Мир в XVIII веке - Сергей Яковлевич Карп
Шрифт:
Интервал:
Закладка:
Новый взгляд на роль образования, а также утвердившиеся в обществе «вкус и привычка получать образование посредством чтения», как писал просвещенный министр двора Людовика XVI Кретьен Гийом Ламуаньон де Мальзерб в 1775 г., порождали очень высокий спрос на философские трактаты вроде «Духа законов» Монтескье. Модно стало читать научные труды, универсальные издания, описания путешествий. Появлялись и распространялись разного рода учебные книги, компиляции и популяризации.
Издательское дело почти везде, кроме Англии и Голландии, подлежало предварительной цензуре со стороны властей. В России вплоть до 1783 г. в связи с относительно невысоким статусом книги в жизни общества, цензуру осуществляли не специальные органы, а главы ведомств, имевших свои типографии: Синода, Сената, Академии наук, Славяно-греко-латинской академии, Московского университета, Артиллерийского, Морского и Сухопутного кадетских корпусов и некоторых других.

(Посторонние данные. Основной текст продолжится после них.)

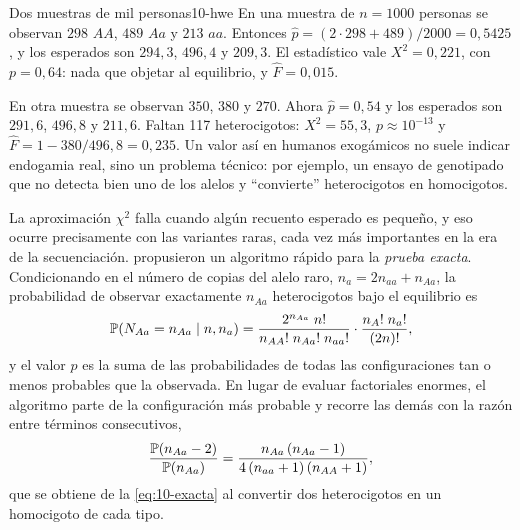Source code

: \begin{ejemplo}{Dos muestras de mil personas}{10-hwe}
En una muestra de $n=1000$ personas se observan $298$ $AA$, $489$ $Aa$ y $213$ $aa$. Entonces $\hat p=(2\cdot298+489)/2000=0{,}5425$, y los esperados son $294{,}3$, $496{,}4$ y $209{,}3$. El estadístico vale $X^2=0{,}221$, con $p=0{,}64$: nada que objetar al equilibrio, y $\hat F=0{,}015$.

En otra muestra se observan $350$, $380$ y $270$. Ahora $\hat p=0{,}54$ y los esperados son $291{,}6$, $496{,}8$ y $211{,}6$. Faltan 117 heterocigotos: $X^2=55{,}3$, $p\approx10^{-13}$ y $\hat F=1-380/496{,}8=0{,}235$. Un valor así en humanos exogámicos no suele indicar endogamia real, sino un problema técnico: por ejemplo, un ensayo de genotipado que no detecta bien uno de los alelos y ``convierte'' heterocigotos en homocigotos.
\end{ejemplo}

La aproximación $\chi^2$ falla cuando algún recuento esperado es pequeño, y eso ocurre precisamente con las variantes raras, cada vez más importantes en la era de la secuenciación. \textcite{c10-wigginton2005} propusieron un algoritmo rápido para la \emph{prueba exacta}. Condicionando en el número de copias del alelo raro, $n_a=2n_{aa}+n_{Aa}$, la probabilidad de observar exactamente $n_{Aa}$ heterocigotos bajo el equilibrio es
\begin{equation}\label{eq:10-exacta}
\Prob(N_{Aa}=n_{Aa}\mid n,n_a) = \frac{2^{n_{Aa}}\; n!}{n_{AA}!\; n_{Aa}!\; n_{aa}!}\cdot\frac{n_A!\;n_a!}{(2n)!},
\end{equation}
y el valor $p$ es la suma de las probabilidades de todas las configuraciones tan o menos probables que la observada. En lugar de evaluar factoriales enormes, el algoritmo parte de la configuración más probable y recorre las demás con la razón entre términos consecutivos,
\begin{equation}\label{eq:10-recurrencia}
\frac{\Prob(n_{Aa}-2)}{\Prob(n_{Aa})} = \frac{n_{Aa}\,(n_{Aa}-1)}{4\,(n_{aa}+1)\,(n_{AA}+1)},
\end{equation}
que se obtiene de la \cref{eq:10-exacta} al convertir dos heterocigotos en un homocigoto de cada tipo.

\begin{simbolos}
\end{simbolos}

Цензура заключалась в выдаче привилегий и разрешений на издание книг. Кроме того, как светские, так и церковные власти могли осудить на изъятие и на уничтожение уже вышедшую книгу. На территории Испании, Португалии и Италии сдерживающее воздействие оказывал папский «Индекс запрещенных книг», который продолжал пополняться. Впрочем, инквизиция была уже не столь сильна. Что же касается судебных приговоров книгам, то они способствовали росту спроса на запрещенные издания. Разрешительная цензура часто оказывалась весьма либеральной, цензорские посты могли занимать люди, сочувствовавшие философским идеям. В феврале 1752 г. по приказу Королевского совета была запрещена продажа первых двух томов «Энциклопедии»: власти сочли, что они «способны расшатать устои королевской власти, укрепить дух непокорства и возмущения и своими темными и двусмысленными выражениями посеять заблуждения, распущенность нравов и неверие». Мальзерб — в ту пору директор Королевской палаты книгопечатания и книжной торговли (т. е. главный цензор) — должен был издать приказ об изъятии рукописей последующих томов. Он и выпустил такой приказ, однако накануне предупредил об этом редактора издания. «Ваши слова меня весьма удручают, — отвечал Дидро, — я никак не успею вывезти все рукописи, к тому же, за сутки трудно найти людей, которые возьмут на себя заботу о них и у которых они будут в безопасности». «Пришлите их все ко мне, — отвечал Мальзерб, — у меня никто не станет их искать!» Действительно, у Мальзерба материалы «Энциклопедии» оказались в полной сохранности.
Власть ничего не могла поделать с победным шествием печатного слова. «Оказалось, что бывают обстоятельства, когда недостает храбрости дать книге гласное разрешение, но при этом невозможно ее запретить», — писал тот же Мальзерб. Цензура выдавала так называемые негласные разрешения, за которыми, якобы, должны были последовать официальные.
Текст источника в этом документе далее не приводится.